Secara umum, pemeliharaan ayam dilakukan dengan tujuan ekonomi maupun hanya sekedar bagian dari hobi atau kesenangan (pleasure). Diketahui bahwa atas dasar tujuan pemeliharaan, maka ayam yang dipelihara dapat dibagi atas beberapa tipe yaitu tipe ayam pedaging, tipe ayam petelur, tipe ayam dwiguna dan diantaranya tipe ayam hias dan aduan. Berdasarkan hasil penelitian Putranto (2011b) dan Putranto et al. (2009; 2010a, b), ayam Burgo jantan lebih menjadi preferensi pilihan pemelihara dibanding ayam Burgo betina. Pengembangan ayam Burgo jantan lebih difokuskan sebagai
ayam hias karena keindahan bulu, bentuk dan ukuran tubuh yang unik. Padahal ayam Burgo betina juga memiliki potensi dijadikan sebagai ayam petelur karena disinyalir memiliki kemampuan yang cukup bagus berupa produksi telur yang relatif tinggi.
Dalam upaya domestikasi ayam Burgo (pemeliharaan intensif ataupun semi intensif) sangat tergantung pada keputusan petani untuk melakukan domestikasinya.
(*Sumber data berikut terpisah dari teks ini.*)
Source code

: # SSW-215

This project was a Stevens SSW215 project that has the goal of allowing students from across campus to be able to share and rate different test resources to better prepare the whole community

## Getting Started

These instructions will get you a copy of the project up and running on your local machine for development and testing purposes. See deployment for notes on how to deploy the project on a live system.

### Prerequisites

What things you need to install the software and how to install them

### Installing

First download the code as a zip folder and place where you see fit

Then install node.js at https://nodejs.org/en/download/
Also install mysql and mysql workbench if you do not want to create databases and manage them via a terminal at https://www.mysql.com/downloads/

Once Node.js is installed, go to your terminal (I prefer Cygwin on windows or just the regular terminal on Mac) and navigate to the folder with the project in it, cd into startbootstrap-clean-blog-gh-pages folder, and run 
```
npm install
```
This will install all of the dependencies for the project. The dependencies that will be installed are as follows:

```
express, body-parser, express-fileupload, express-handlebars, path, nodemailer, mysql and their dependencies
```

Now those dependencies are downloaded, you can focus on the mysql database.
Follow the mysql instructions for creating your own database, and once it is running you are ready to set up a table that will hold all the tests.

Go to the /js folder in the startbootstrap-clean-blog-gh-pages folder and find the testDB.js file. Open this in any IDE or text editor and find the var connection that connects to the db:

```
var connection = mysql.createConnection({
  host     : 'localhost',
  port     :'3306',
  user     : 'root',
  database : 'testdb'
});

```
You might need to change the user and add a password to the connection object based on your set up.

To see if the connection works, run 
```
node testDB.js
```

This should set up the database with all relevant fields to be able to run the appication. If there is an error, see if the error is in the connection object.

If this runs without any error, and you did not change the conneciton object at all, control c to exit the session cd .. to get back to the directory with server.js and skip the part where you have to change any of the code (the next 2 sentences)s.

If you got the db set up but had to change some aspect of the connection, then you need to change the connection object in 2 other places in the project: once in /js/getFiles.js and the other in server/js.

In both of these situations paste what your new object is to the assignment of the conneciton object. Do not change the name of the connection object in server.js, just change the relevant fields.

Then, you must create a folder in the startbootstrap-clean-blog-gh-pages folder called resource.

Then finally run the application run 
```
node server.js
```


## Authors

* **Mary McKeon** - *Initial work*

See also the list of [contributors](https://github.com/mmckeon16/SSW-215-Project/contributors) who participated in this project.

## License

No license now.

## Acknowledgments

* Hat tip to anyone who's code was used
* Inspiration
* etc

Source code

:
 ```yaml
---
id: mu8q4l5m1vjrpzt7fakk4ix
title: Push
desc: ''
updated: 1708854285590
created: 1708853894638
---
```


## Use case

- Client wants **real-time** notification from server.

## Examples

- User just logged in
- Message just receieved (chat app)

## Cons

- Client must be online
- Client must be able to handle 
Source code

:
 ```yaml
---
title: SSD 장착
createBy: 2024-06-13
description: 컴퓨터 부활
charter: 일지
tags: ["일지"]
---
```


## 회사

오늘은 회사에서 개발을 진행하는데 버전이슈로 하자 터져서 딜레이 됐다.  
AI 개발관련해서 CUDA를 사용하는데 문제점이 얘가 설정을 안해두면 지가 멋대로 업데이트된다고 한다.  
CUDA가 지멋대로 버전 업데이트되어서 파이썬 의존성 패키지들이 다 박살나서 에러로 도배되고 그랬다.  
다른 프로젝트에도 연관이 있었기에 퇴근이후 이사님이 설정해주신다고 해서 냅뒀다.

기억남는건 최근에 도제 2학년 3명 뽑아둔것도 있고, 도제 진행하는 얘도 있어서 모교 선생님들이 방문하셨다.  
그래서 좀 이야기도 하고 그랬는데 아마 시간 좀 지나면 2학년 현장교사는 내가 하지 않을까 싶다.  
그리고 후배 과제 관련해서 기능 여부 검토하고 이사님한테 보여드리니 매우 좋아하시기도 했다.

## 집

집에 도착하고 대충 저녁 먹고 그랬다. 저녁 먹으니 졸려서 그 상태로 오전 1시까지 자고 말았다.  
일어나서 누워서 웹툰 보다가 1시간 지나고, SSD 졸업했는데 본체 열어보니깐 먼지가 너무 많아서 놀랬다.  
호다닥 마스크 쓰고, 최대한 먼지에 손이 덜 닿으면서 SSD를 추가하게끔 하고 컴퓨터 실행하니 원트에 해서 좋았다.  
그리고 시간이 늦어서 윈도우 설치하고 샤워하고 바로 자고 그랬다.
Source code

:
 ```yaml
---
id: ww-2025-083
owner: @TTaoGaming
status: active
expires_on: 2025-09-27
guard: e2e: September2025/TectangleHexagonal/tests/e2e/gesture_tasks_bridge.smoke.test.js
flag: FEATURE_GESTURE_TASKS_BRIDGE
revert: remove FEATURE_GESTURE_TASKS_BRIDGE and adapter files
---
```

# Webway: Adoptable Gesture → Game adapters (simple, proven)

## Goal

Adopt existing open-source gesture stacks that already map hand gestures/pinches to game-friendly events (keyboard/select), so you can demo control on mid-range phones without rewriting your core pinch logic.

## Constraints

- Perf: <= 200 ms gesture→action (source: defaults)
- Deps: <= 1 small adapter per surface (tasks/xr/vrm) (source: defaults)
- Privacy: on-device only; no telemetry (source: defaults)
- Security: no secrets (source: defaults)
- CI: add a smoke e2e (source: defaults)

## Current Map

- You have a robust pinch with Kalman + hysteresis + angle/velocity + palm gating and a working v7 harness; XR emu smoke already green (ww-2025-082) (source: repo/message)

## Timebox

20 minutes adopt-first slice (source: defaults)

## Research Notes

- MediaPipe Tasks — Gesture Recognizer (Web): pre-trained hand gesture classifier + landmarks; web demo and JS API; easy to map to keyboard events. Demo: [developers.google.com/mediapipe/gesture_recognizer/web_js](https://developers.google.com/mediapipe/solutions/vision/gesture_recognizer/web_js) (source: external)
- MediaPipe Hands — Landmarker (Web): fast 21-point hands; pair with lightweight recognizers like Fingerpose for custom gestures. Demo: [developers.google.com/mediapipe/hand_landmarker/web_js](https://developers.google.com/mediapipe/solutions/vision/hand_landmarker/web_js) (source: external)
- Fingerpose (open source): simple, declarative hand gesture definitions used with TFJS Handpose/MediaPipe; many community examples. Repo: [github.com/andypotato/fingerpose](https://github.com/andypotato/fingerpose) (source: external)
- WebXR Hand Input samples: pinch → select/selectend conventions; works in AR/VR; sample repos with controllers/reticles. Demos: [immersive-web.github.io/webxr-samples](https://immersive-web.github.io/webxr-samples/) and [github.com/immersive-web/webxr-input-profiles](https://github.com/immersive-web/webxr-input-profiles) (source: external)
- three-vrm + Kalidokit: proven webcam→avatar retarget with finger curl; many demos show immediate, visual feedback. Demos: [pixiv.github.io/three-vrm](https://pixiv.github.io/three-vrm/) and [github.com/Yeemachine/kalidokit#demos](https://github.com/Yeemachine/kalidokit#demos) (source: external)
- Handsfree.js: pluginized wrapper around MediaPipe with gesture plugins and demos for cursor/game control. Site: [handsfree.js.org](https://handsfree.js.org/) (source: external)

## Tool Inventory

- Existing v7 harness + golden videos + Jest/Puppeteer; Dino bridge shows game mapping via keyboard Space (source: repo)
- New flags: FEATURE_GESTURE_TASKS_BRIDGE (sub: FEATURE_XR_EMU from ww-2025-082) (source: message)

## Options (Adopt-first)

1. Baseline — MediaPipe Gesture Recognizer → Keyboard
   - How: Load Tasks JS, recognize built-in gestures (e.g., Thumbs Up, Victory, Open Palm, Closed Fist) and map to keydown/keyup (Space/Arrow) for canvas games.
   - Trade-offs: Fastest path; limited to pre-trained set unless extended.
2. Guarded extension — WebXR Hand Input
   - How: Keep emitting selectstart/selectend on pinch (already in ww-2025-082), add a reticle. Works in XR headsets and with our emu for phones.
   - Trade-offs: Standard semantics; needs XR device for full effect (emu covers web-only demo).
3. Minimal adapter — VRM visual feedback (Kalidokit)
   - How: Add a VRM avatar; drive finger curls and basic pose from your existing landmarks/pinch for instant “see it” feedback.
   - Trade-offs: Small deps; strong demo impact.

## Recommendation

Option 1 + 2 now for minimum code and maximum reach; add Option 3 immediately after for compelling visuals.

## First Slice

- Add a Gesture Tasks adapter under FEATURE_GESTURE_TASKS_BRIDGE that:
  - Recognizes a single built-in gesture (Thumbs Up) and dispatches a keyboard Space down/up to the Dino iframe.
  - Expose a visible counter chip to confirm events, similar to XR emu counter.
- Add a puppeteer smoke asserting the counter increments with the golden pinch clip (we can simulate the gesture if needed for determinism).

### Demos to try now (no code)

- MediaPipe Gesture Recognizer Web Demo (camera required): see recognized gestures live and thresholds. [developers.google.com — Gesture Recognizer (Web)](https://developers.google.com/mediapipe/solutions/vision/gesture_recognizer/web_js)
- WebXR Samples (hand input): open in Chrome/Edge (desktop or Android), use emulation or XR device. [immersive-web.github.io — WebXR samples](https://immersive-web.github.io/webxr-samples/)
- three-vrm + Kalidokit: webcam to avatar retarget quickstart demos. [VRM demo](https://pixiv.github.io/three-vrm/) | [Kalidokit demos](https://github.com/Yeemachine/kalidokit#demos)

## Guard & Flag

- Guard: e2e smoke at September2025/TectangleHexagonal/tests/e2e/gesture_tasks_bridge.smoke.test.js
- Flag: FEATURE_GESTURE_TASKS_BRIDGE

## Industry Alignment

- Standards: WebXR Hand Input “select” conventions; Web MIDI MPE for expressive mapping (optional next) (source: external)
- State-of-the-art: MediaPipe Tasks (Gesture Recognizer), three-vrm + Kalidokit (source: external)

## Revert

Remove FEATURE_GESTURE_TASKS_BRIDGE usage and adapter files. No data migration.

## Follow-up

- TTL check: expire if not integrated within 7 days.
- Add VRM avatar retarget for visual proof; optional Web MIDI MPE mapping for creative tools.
Nataamijaya (2010) menjelaskan bahwa pengembangan ayam lokal di Indonesia saat ini diarahkan pada peningkatan skala kepemilikan dan perbaikan teknik budidaya dengan mengubah pola pemeliharaan dari pola ekstensif tradisional (sistem umbaran) ke usaha intensif komersial. Menurut National Research Council (1993), ayam peliharaan dari daerah tropis merupakan sumber pangan paling penting di dunia. Namun, usaha peternakan ayam lokal belum berkembang antara lain belum tersedianya bibit unggul serta cara budidaya yang tidak efisien. Di negara berkembang, usaha ternak ayam lokal berperan penting dalam meningkatkan pendapatan masyarakat karena usaha tersebut melibatkan sebagian besar penduduk miskin (Sonaiya, 2007).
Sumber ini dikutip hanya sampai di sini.